* [Problem to solve]: Each entry is to be given again precisely, and no picture may be carried over.

* [Exercise data]:
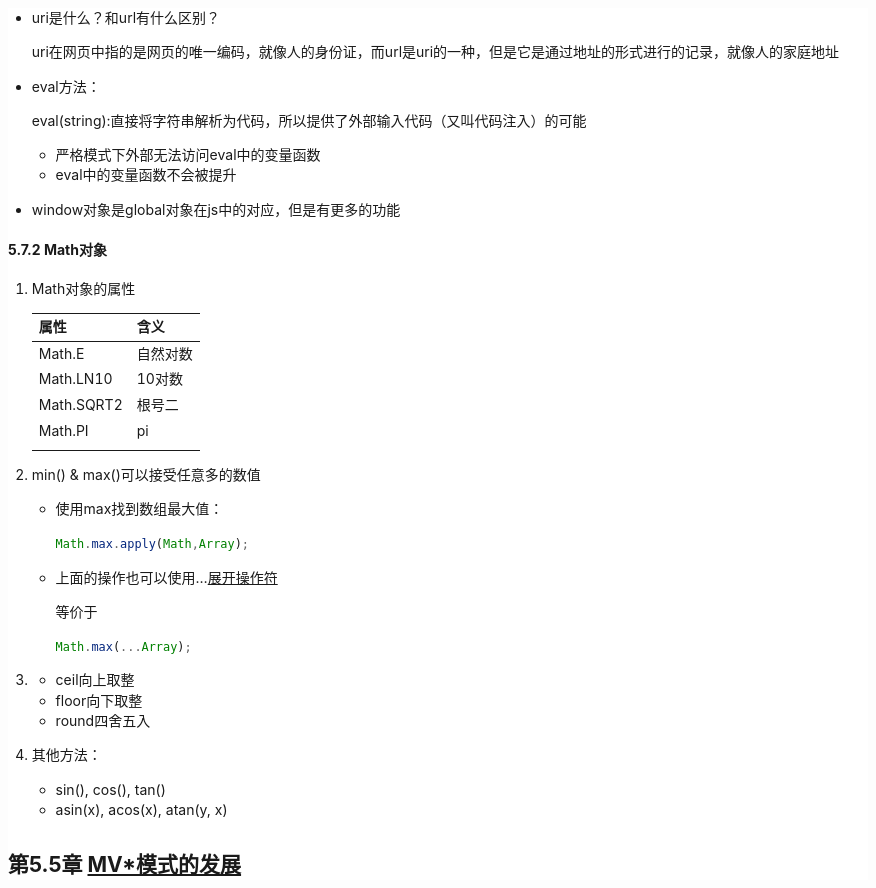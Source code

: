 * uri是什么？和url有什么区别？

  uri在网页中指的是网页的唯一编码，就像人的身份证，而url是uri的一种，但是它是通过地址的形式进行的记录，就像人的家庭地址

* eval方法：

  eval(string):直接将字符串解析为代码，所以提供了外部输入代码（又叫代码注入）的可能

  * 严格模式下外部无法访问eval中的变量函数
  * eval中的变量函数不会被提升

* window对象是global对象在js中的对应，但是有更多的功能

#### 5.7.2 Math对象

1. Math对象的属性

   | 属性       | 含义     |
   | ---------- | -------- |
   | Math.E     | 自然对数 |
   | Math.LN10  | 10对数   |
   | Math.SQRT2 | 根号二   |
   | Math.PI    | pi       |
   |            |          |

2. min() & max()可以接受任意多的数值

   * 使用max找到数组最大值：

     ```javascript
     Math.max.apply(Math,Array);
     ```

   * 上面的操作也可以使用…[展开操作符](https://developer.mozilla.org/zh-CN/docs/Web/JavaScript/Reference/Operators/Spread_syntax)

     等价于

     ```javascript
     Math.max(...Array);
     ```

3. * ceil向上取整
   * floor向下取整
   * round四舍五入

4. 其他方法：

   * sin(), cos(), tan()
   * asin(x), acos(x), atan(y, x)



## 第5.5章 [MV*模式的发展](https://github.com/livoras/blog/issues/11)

* [Response area]:
Source code

: * uri是什么？和url有什么区别？

  uri在网页中指的是网页的唯一编码，就像人的身份证，而url是uri的一种，但是它是通过地址的形式进行的记录，就像人的家庭地址

* eval方法：

  eval(string):直接将字符串解析为代码，所以提供了外部输入代码（又叫代码注入）的可能

  * 严格模式下外部无法访问eval中的变量函数
  * eval中的变量函数不会被提升

* window对象是global对象在js中的对应，但是有更多的功能

#### 5.7.2 Math对象

1. Math对象的属性

   | 属性       | 含义     |
   | ---------- | -------- |
   | Math.E     | 自然对数 |
   | Math.LN10  | 10对数   |
   | Math.SQRT2 | 根号二   |
   | Math.PI    | pi       |
   |            |          |

2. min() & max()可以接受任意多的数值

   * 使用max找到数组最大值：

     ```javascript
     Math.max.apply(Math,Array);
     ```

   * 上面的操作也可以使用…[展开操作符](https://developer.mozilla.org/zh-CN/docs/Web/JavaScript/Reference/Operators/Spread_syntax)

     等价于

     ```javascript
     Math.max(...Array);
     ```

3. * ceil向上取整
   * floor向下取整
   * round四舍五入

4. 其他方法：

   * sin(), cos(), tan()
   * asin(x), acos(x), atan(y, x)



## 第5.5章 [MV*模式的发展](https://github.com/livoras/blog/issues/11)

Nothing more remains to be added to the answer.